Proteomic profiling identifies biomarkers of COVID-19 severity (preprint)

ABSTRACT

SARS-CoV-2 infection remains a major public health concern, particularly for the aged and those individuals with co-morbidities at risk for developing severe COVID-19. Understanding the pathogenesis and biomarkers associated with responses to SARS-CoV-2 infection remain critical components in developing effective therapeutic approaches, especially in cases of severe and long-COVID-19. In this study blood plasma protein expression was compared in subjects with mild, moderate, and severe COVID-19 disease. Evaluation of an inflammatory protein panel confirms upregulation of proteins including TNF{beta}, IL-6, IL-8, IL-12, already associated with severe cytokine storm and progression to severe COVID-19. Importantly, we identify several proteins not yet associated with COVID-19 disease, including mesothelin (MSLN), that are expressed at significantly higher levels in severe COVID-19 subjects.

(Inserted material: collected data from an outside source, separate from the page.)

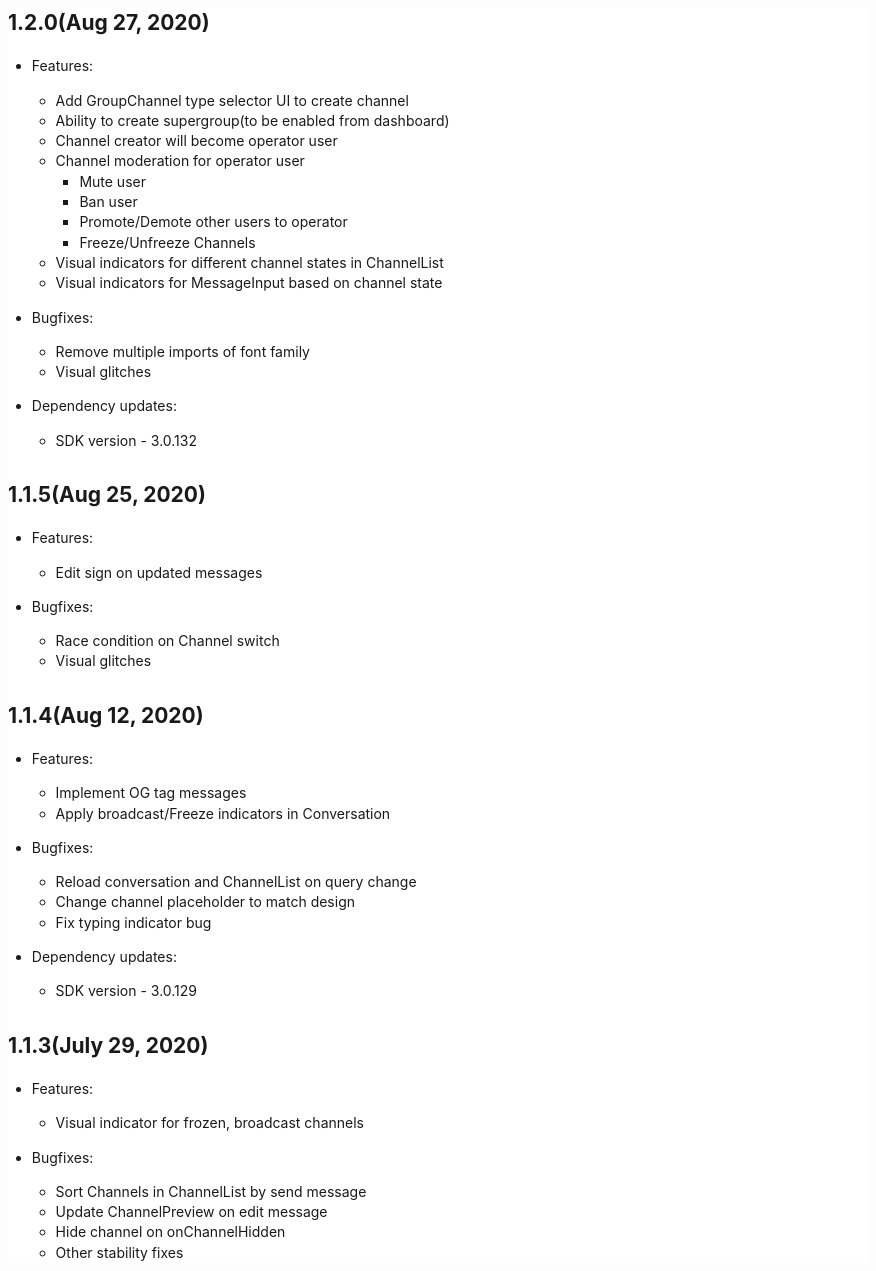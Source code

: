 ## 1.2.0(Aug 27, 2020)

- Features:
  * Add GroupChannel type selector UI to create channel
  * Ability to create supergroup(to be enabled from dashboard)
  * Channel creator will become operator user
  * Channel moderation for operator user
    * Mute user
    * Ban user
    * Promote/Demote other users to operator
    * Freeze/Unfreeze Channels
  * Visual indicators for different channel states in ChannelList
  * Visual indicators for MessageInput based on channel state

- Bugfixes:
  * Remove multiple imports of font family
  * Visual glitches

- Dependency updates:
  * SDK version - 3.0.132

## 1.1.5(Aug 25, 2020)

- Features:
  * Edit sign on updated messages

- Bugfixes:
  * Race condition on Channel switch
  * Visual glitches

## 1.1.4(Aug 12, 2020)

- Features:
  * Implement OG tag messages
  * Apply broadcast/Freeze indicators in Conversation

- Bugfixes:
  * Reload conversation and ChannelList on query change
  * Change channel placeholder to match design
  * Fix typing indicator bug

- Dependency updates:
  * SDK version - 3.0.129

## 1.1.3(July 29, 2020)

- Features:
  * Visual indicator for frozen, broadcast channels

- Bugfixes:
  * Sort Channels in ChannelList by send message
  * Update ChannelPreview on edit message
  * Hide channel on onChannelHidden
  * Other stability fixes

In addition, we find a subset of markers associated with T-cell and dendritic cell responses to viral infection that are significantly higher in mild cases and decrease in expression as severity of COVID-19 increases, suggesting that an immediate and effective activation of T-cells is critical in modulating disease progression. Together, our findings identify new targets for further investigation as therapeutic approaches for the treatment of SARS-CoV-2 infection and prevention of complications of severe COVID-19.